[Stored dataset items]
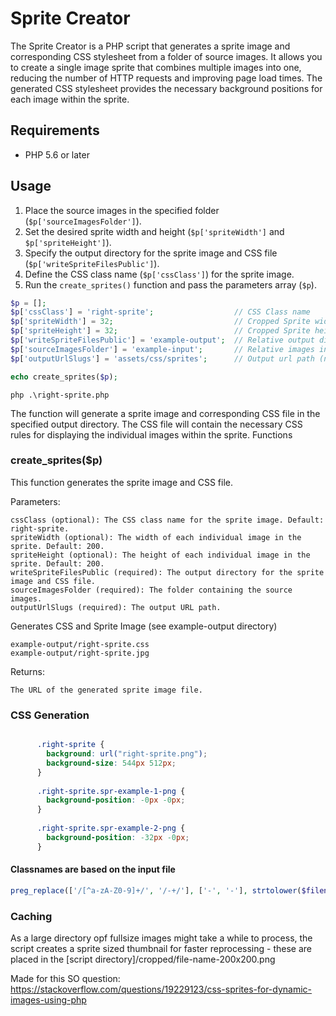 # Sprite Creator

The Sprite Creator is a PHP script that generates a sprite image and corresponding CSS stylesheet from a folder of source images. It allows you to create a single image sprite that combines multiple images into one, reducing the number of HTTP requests and improving page load times. The generated CSS stylesheet provides the necessary background positions for each image within the sprite.

## Requirements

- PHP 5.6 or later

## Usage

1. Place the source images in the specified folder (`$p['sourceImagesFolder']`).
2. Set the desired sprite width and height (`$p['spriteWidth']` and `$p['spriteHeight']`).
3. Specify the output directory for the sprite image and CSS file (`$p['writeSpriteFilesPublic']`).
4. Define the CSS class name (`$p['cssClass']`) for the sprite image.
5. Run the `create_sprites()` function and pass the parameters array (`$p`).

```php
$p = [];
$p['cssClass'] = 'right-sprite';                  // CSS Class name
$p['spriteWidth'] = 32;                           // Cropped Sprite width (cover crop)
$p['spriteHeight'] = 32;                          // Cropped Sprite height (cover crop)
$p['writeSpriteFilesPublic'] = 'example-output';  // Relative output directory (no slashes)
$p['sourceImagesFolder'] = 'example-input';       // Relative images input directory (no slashes) (recursive)
$p['outputUrlSlugs'] = 'assets/css/sprites';      // Output url path (no slashes) (relative)

echo create_sprites($p);

```

```cli
php .\right-sprite.php
```

The function will generate a sprite image and corresponding CSS file in the specified output directory. The CSS file will contain the necessary CSS rules for displaying the individual images within the sprite.
Functions

### create_sprites($p)

This function generates the sprite image and CSS file.

Parameters:

```text
cssClass (optional): The CSS class name for the sprite image. Default: right-sprite.
spriteWidth (optional): The width of each individual image in the sprite. Default: 200.
spriteHeight (optional): The height of each individual image in the sprite. Default: 200.
writeSpriteFilesPublic (required): The output directory for the sprite image and CSS file.
sourceImagesFolder (required): The folder containing the source images.
outputUrlSlugs (required): The output URL path.
```

Generates CSS and Sprite Image (see example-output directory)

```
example-output/right-sprite.css
example-output/right-sprite.jpg
```

Returns:

```text
The URL of the generated sprite image file.
```

### CSS Generation

```css

      .right-sprite { 
        background: url("right-sprite.png");
        background-size: 544px 512px;
      }
      
      .right-sprite.spr-example-1-png { 
        background-position: -0px -0px; 
      }
      
      .right-sprite.spr-example-2-png { 
        background-position: -32px -0px; 
      }

```

#### Classnames are based on the input file

```php
preg_replace(['/[^a-zA-Z0-9]+/', '/-+/'], ['-', '-'], strtolower($filename));
```

### Caching

As a large directory opf fullsize images might take a while to process, the script creates a sprite sized thumbnail for faster reprocessing - these are placed in the [script directory]/cropped/file-name-200x200.png

Made for this SO question: <https://stackoverflow.com/questions/19229123/css-sprites-for-dynamic-images-using-php>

» YOUR GOAL:
How many lines in the records contain the string "path"? Give the number by itself.

» WRITTEN REPLY:
2